90 Minutes of Powerful, Bosch-Like Images

United StatesUnited States Hersch: Carolyn Huebl (violin), Mark Wait (piano), Crane Arts and the Icebox Project Space, Philadelphia, 20.11.2016. (BJ)

Michael Hersch – Zwischen Leben und Tod – 22 Pieces After Images by Peter Weiss

At least in the English-speaking world, Peter Weiss (born near Berlin 1916, died in Stockholm in 1982) is most widely known for his play about Jean-Paul Marat and the Marquis de Sade – Marat/Sade for short – which brought him international fame when it was premiered in 1964. He was also, however, a prolific creator of paintings and other visual images, of a stylistic variety with affinities ranging from Pieter Bruegel and Hieronymus Bosch to such more recent figures as Edvard Munch and George Grosz.
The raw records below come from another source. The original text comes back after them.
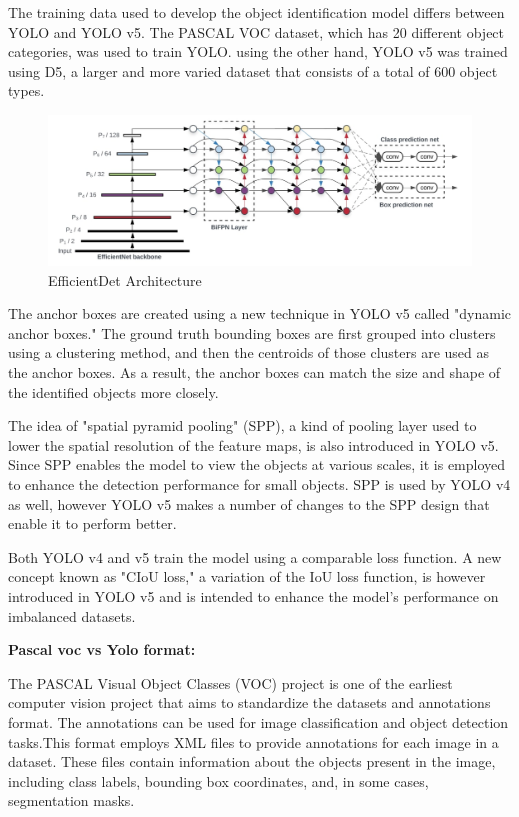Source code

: The training data used to develop the object identification model differs between YOLO and YOLO v5. The PASCAL VOC dataset, which has 20 different object categories, was used to train YOLO. using the other hand, YOLO v5 was trained using D5, a larger and more varied dataset that consists of a total of 600 object types.

\begin{figure}
    \centering
    \includegraphics[scale=.5]{figures/Screenshot 2023-05-19 at 3.17.54 AM.png}
    \caption{EfficientDet Architecture \cite{redmon2016you}}
    \label{fig:my_label}
\end{figure}

The anchor boxes are created using a new technique in YOLO v5 called "dynamic anchor boxes." The ground truth bounding boxes are first grouped into clusters using a clustering method, and then the centroids of those clusters are used as the anchor boxes. As a result, the anchor boxes can match the size and shape of the identified objects more closely.


The idea of "spatial pyramid pooling" (SPP), a kind of pooling layer used to lower the spatial resolution of the feature maps, is also introduced in YOLO v5. Since SPP enables the model to view the objects at various scales, it is employed to enhance the detection performance for small objects. SPP is used by YOLO v4 as well, however YOLO v5 makes a number of changes to the SPP design that enable it to perform better.

Both YOLO v4 and v5 train the model using a comparable loss function. A new concept known as "CIoU loss," a variation of the IoU loss function, is however introduced in YOLO v5 and is intended to enhance the model's performance on imbalanced datasets.

\textbf{Pascal voc vs Yolo format:}

The PASCAL Visual Object Classes (VOC) project is one of the earliest computer vision project that aims to standardize the datasets and annotations format. The annotations can be used for image classification and object detection tasks.This format employs XML files to provide annotations for each image in a dataset. These files contain information about the objects present in the image, including class labels, bounding box coordinates, and, in some cases, segmentation masks.

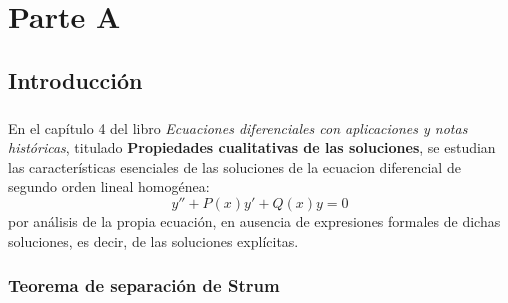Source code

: \chapter{Parte A}
\section{Introducción}
\paragraph{}En el capítulo 4 del libro \textit{Ecuaciones diferenciales con aplicaciones y notas históricas}, titulado \textbf{Propiedades cualitativas de las soluciones}, se estudian las características esenciales de las soluciones de la ecuacion diferencial de segundo orden lineal homogénea: 
$$y''+P(x)y' + Q(x)y = 0$$
por análisis de la propia ecuación, en ausencia de expresiones formales de dichas soluciones, es decir, de las soluciones explícitas.
\subsection{Teorema de separación de Strum}

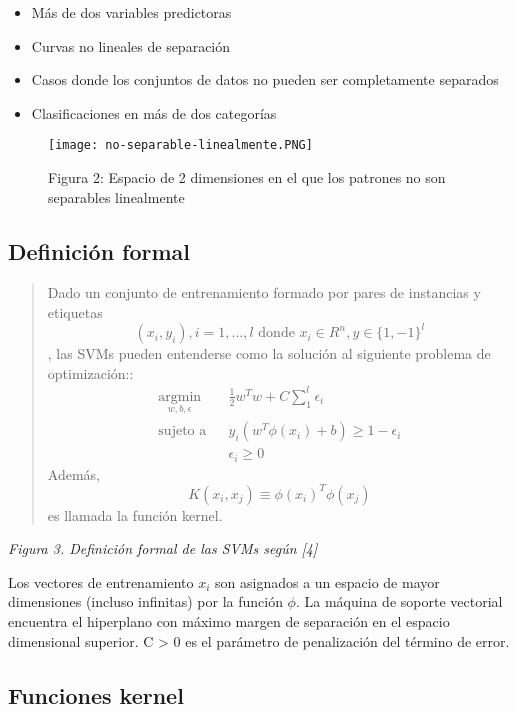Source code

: \documentclass[11pt]{article}
\makeatletter
\def\maxwidth{\ifdim\Gin@nat@width>\linewidth\linewidth
    \else\Gin@nat@width\fi}
\let\Oldincludegraphics\includegraphics
\renewcommand{\includegraphics}[1]{\Oldincludegraphics[width=.8\maxwidth]{#1}}
\providecommand{\tightlist}{%
      \setlength{\itemsep}{0pt}\setlength{\parskip}{0pt}}
\makeatother
\begin{document}
\begin{itemize}
\tightlist
\item
  Más de dos variables predictoras
\item
  Curvas no lineales de separación
\item
  Casos donde los conjuntos de datos no pueden ser completamente
  separados
\item
  Clasificaciones en más de dos categorías
\end{itemize}

\begin{figure}[h]
\centering
\texttt{[image: no-separable-linealmente.PNG]}
\caption{Figura 2: Espacio de 2 dimensiones en el que los patrones no
son separables linealmente}
\end{figure}

\subsection{Definición formal}\label{definiciuxf3n-formal}

\begin{quote}
Dado un conjunto de entrenamiento formado por pares de instancias y
etiquetas
\[(x_i,y_i),  i=1, . . . , l \text{ donde } x_i \in R^n, y \in \{1, −1\}^l\]
, las SVMs pueden entenderse como la solución al siguiente problema de
optimización:: \[
\begin{aligned}
\underset{w,b,\epsilon}{\operatorname{argmin}} & & \frac{1}{2}w^Tw + C
\sum_1^l{\epsilon_i} \\
\text{sujeto a} & & y_i(w^T \phi(x_i) + b) \ge 1- \epsilon_i \\
& & \epsilon_i \ge 0
\end{aligned}
\] Además, \[K(x_i, x_j ) ≡ \phi(x_i)^T \phi(x_j)\] es llamada la
función kernel.
\end{quote}

\emph{Figura 3. Definición formal de las SVMs según {[}4{]}}

Los vectores de entrenamiento \(x_i\) son asignados a un espacio de
mayor dimensiones (incluso infinitas) por la función \(\phi\). La
máquina de soporte vectorial encuentra el hiperplano con máximo margen
de separación en el espacio dimensional superior. C \textgreater{} 0 es
el parámetro de penalización del término de error.

\subsection{Funciones kernel}\label{funciones-kernel}
\end{document}
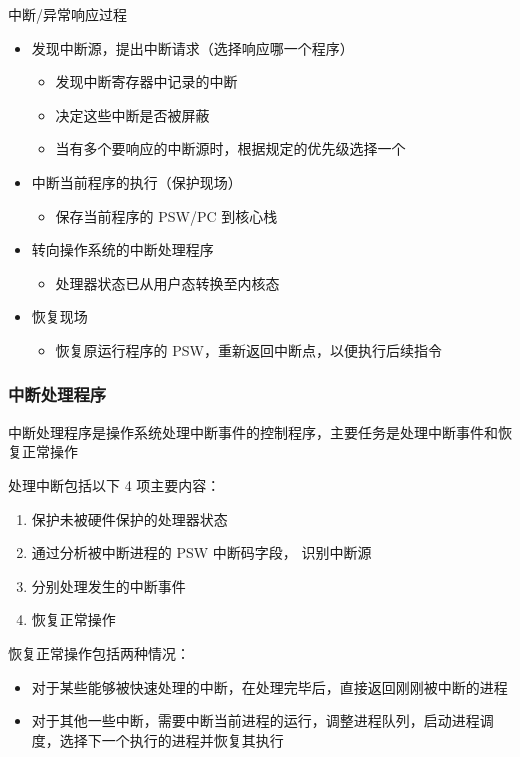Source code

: \documentclass[cs4size,a4paper,10pt]{ctexart}
\begin{document}
	中断/异常响应过程
	\begin{itemize}
		\item 发现中断源，提出中断请求（选择响应哪一个程序）
		\begin{itemize}
			\item 发现中断寄存器中记录的中断
			\item 决定这些中断是否被屏蔽
			\item 当有多个要响应的中断源时，根据规定的优先级选择一个
		\end{itemize}
		\item 中断当前程序的执行（保护现场）
		\begin{itemize}
			\item 保存当前程序的 PSW/PC 到核心栈
		\end{itemize}
		\item 转向操作系统的中断处理程序
		\begin{itemize}
			\item 处理器状态已从用户态转换至内核态
		\end{itemize}
		\item 恢复现场
		\begin{itemize}
			\item 恢复原运行程序的 PSW，重新返回中断点，以便执行后续指令
		\end{itemize}
	\end{itemize}


	\subsubsection{中断处理程序}
	中断处理程序是操作系统处理中断事件的控制程序，主要任务是处理中断事件和恢复正常操作

	处理中断包括以下 4 项主要内容：
	\begin{enumerate}[label=\arabic*.]
		\item 保护未被硬件保护的处理器状态
		\item 通过分析被中断进程的 PSW 中断码字段， 识别中断源
		\item 分别处理发生的中断事件
		\item 恢复正常操作
	\end{enumerate}

	恢复正常操作包括两种情况：
	\begin{itemize}
		\item 对于某些能够被快速处理的中断，在处理完毕后，直接返回刚刚被中断的进程
		\item 对于其他一些中断，需要中断当前进程的运行，调整进程队列，启动进程调度，选择下一个执行的进程并恢复其执行
	\end{itemize}
\end{document}
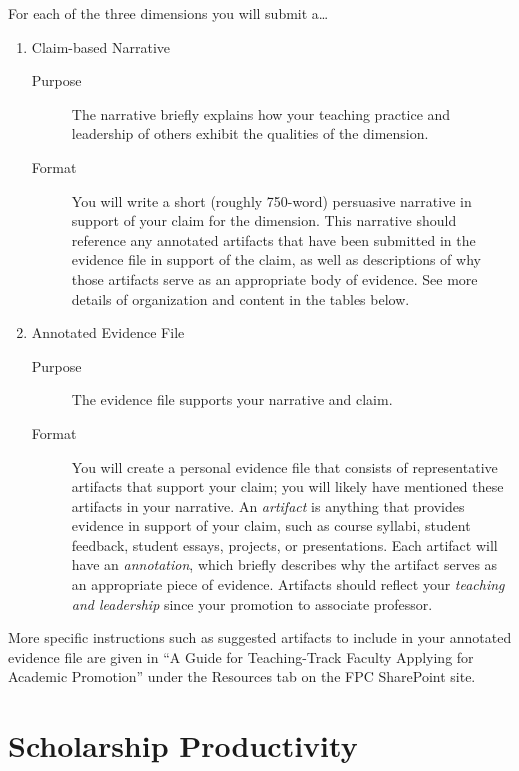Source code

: \documentclass[11pt,titlepage]{article}
\begin{document}
For each of the three dimensions you will submit a\dots
\begin{enumerate}
  \item Claim-based Narrative
  \begin{description}
    \item[Purpose]
    The narrative briefly explains how your teaching practice and leadership of others exhibit the qualities of the dimension.

    \item[Format]
    You will write a short (roughly 750-word) persuasive narrative in support of your claim for the dimension.
    This narrative should reference any annotated artifacts that have been submitted in the evidence file in support of the claim, as well as descriptions of why those artifacts serve as an appropriate body of evidence.
    See more details of organization and content in the tables below.
  \end{description}

  \item Annotated Evidence File
  \begin{description}
    \item[Purpose]
    The evidence file supports your narrative and claim.

    \item[Format]
    You will create a personal evidence file that consists of representative artifacts that support your claim; you will likely have mentioned these artifacts in your narrative.
    An \emph{artifact} is anything that provides evidence in support of your claim, such as course syllabi, student feedback, student essays, projects, or presentations.
    Each artifact will have an \emph{annotation}, which briefly describes why the artifact serves as an appropriate piece of evidence.
    Artifacts should reflect your \emph{teaching and leadership} since your promotion to associate professor.
  \end{description}
\end{enumerate}

More specific instructions such as suggested artifacts to include in your annotated evidence file are given in ``A Guide for Teaching-Track Faculty Applying for Academic Promotion'' under the Resources tab on the \gls{FPC} SharePoint site.

\part{Scholarship Productivity}  %
\end{document}
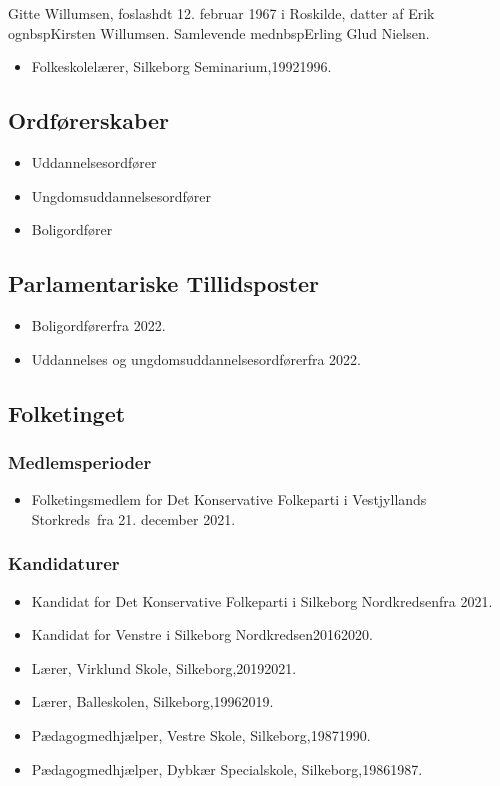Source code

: \documentclass[11pt, a4paper]{awesome-cv}
\begin{document}
\makecvheader[R]
\makelettertitle
\begin{cvletter}
Gitte Willumsen, foslashdt 12. februar 1967 i Roskilde, datter af Erik ognbspKirsten Willumsen. Samlevende mednbspErling Glud Nielsen.

\begin{itemize}
\item Folkeskolelærer, Silkeborg Seminarium,19921996.
\end{itemize}
\subsection*{Ordførerskaber}
\begin{itemize}
\item Uddannelsesordfører
\item Ungdomsuddannelsesordfører
\item Boligordfører
\end{itemize}
\subsection*{Parlamentariske Tillidsposter}
\begin{itemize}
\item Boligordførerfra 2022.
\item Uddannelses og ungdomsuddannelsesordførerfra 2022.
\end{itemize}
\subsection*{Folketinget}
\subsubsection*{Medlemsperioder}
\begin{itemize}
\item Folketingsmedlem for Det Konservative Folkeparti i Vestjyllands Storkreds fra 21. december 2021.
\end{itemize}
\subsubsection*{Kandidaturer}
\begin{itemize}
\item Kandidat for Det Konservative Folkeparti i Silkeborg Nordkredsenfra 2021.
\item Kandidat for Venstre i Silkeborg Nordkredsen20162020.
\end{itemize}
\begin{itemize}
\item Lærer, Virklund Skole, Silkeborg,20192021.
\item Lærer, Balleskolen, Silkeborg,19962019.
\item Pædagogmedhjælper, Vestre Skole, Silkeborg,19871990.
\item Pædagogmedhjælper, Dybkær Specialskole, Silkeborg,19861987.
\end{itemize}
\end{cvletter}
\end{document}
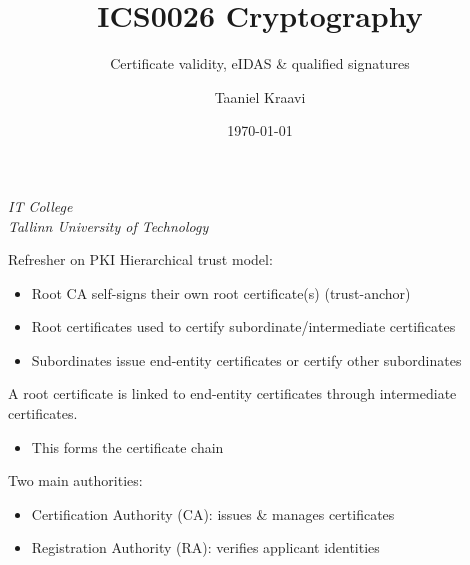 \usepackage{tikz}

\newlength{\offset}

\title{ICS0026 Cryptography}
\subtitle{Certificate validity, eIDAS \& qualified signatures}
\date{\today}
\author{Taaniel Kraavi}
\institute%
{%
  \textit{IT College}\\
  \textit{Tallinn University of Technology}
}


\begin{frame}
  \titlepage
\end{frame}

\begin{frame}{Refresher on PKI}
  Hierarchical trust model:
  \begin{itemize}[<+(1)->]
    \item Root CA self-signs their own root certificate(s) (trust-anchor)
    \item Root certificates used to certify subordinate/intermediate certificates
    \item Subordinates issue end-entity certificates or certify other subordinates
  \end{itemize}

  \vspace*{1em}

  \pause
  A root certificate is linked to end-entity certificates through intermediate certificates.
  \begin{itemize}[<+(1)->]
    \item This forms the certificate chain
  \end{itemize}

  \vspace*{1em}

  \pause
  Two main authorities:
  \begin{itemize}[<+(1)->]
    \item Certification Authority (CA): issues \& manages certificates
    \item Registration Authority (RA): verifies applicant identities
  \end{itemize}
\end{frame}

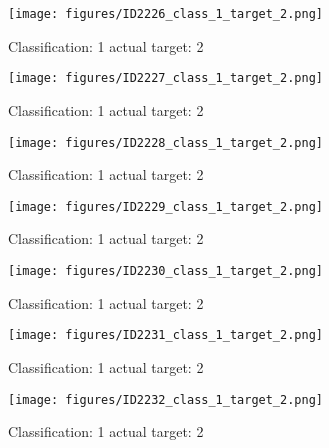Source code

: \begin{figure}[h!]
\begin{center}
\texttt{[image: figures/ID2226\_class\_1\_target\_2.png]}
\end{center}
\caption{ Classification: 1 actual target: 2}
\label{fig:ID2226_class_1_target_2}
\end{figure}
\begin{figure}[h!]
\begin{center}
\texttt{[image: figures/ID2227\_class\_1\_target\_2.png]}
\end{center}
\caption{ Classification: 1 actual target: 2}
\label{fig:ID2227_class_1_target_2}
\end{figure}
\begin{figure}[h!]
\begin{center}
\texttt{[image: figures/ID2228\_class\_1\_target\_2.png]}
\end{center}
\caption{ Classification: 1 actual target: 2}
\label{fig:ID2228_class_1_target_2}
\end{figure}
\begin{figure}[h!]
\begin{center}
\texttt{[image: figures/ID2229\_class\_1\_target\_2.png]}
\end{center}
\caption{ Classification: 1 actual target: 2}
\label{fig:ID2229_class_1_target_2}
\end{figure}
\begin{figure}[h!]
\begin{center}
\texttt{[image: figures/ID2230\_class\_1\_target\_2.png]}
\end{center}
\caption{ Classification: 1 actual target: 2}
\label{fig:ID2230_class_1_target_2}
\end{figure}
\begin{figure}[h!]
\begin{center}
\texttt{[image: figures/ID2231\_class\_1\_target\_2.png]}
\end{center}
\caption{ Classification: 1 actual target: 2}
\label{fig:ID2231_class_1_target_2}
\end{figure}
\begin{figure}[h!]
\begin{center}
\texttt{[image: figures/ID2232\_class\_1\_target\_2.png]}
\end{center}
\caption{ Classification: 1 actual target: 2}
\label{fig:ID2232_class_1_target_2}
\end{figure}
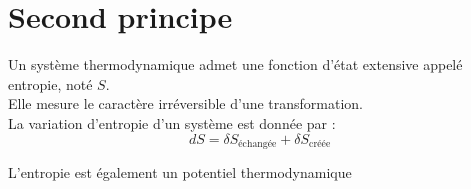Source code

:\chapter{Second principe}
\begin{thm}
Un système thermodynamique admet une fonction d'état extensive appelé entropie, noté $S$.\\
Elle mesure le caractère irréversible d'une transformation.\\
La variation d'entropie d'un système est donnée par :\\
$$dS=\delta S_{\text{échangée}}+\delta S_{\text{créée}}$$
\end{thm}
\begin{rmq}
L'entropie est également un potentiel thermodynamique
\end{rmq}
The 22 images that stand as inspiration for Michael Hersch’s Between Life and Death are indeed widely varied in style, scale, and mood. Some present Bosch-like scenes of multifarious scope; others, at an opposite extreme, depict almost bare, seemingly ghostly figures or faces that may look innocuous but evoke deeply disquieting depths of suggestion, implication, and threat.

Born in 1971 in Washington, DC, Hersch has observed of Weiss’s visual production, “Though each of these paintings is quite different, below the surface similar tensions roil.” And one of the most striking features of this roughly 90-minute composition for violin and piano is that, while its 22 movements correspond to images of the wildest disparity, the music is remarkably consistent in style, capturing the expressive unity that underlies Weiss’s heterogeneous surfaces. Whereas Stravinsky was in the habit of setting his materials in blunt juxtaposition – whether between one of his movements and the next or within individual movements – for Hersch the point is clearly to project an arc, often a very broad and always a highly self-consistent one, uniting and reconciling his multiplicity of seemingly disjunct thematic and textural building blocks.

“Consistent in style,” I have said – but characteristic of this remarkably original composer in its embrace of the most uninhibited dynamic extremes. A quiet passage will often be suddenly torn apart by instrumental explosions of the utmost violence. Behind some of the quieter and slower stretches of music, the spirit of Morton Feldman may be felt to lurk, but the treatment is totally individual: no one but Hersch could have written Zwischen Leben und Tod.

Given the context, smiling lyricism is not to be expected in these arduous explorations. But the sheer concentration of the whole makes an irresistibly powerful impact, which, in the almost clinically bare environment of the originally industrial building occupied by Crane Arts, benefitted from unmistakably dedicated and accomplished playing by Carolyn Huebl and Mark Wait.

As always, hearing a new-ish (2013) work by Michael Hersch leaves me waiting impatiently for the next one. This is one of the most gifted composers writing today.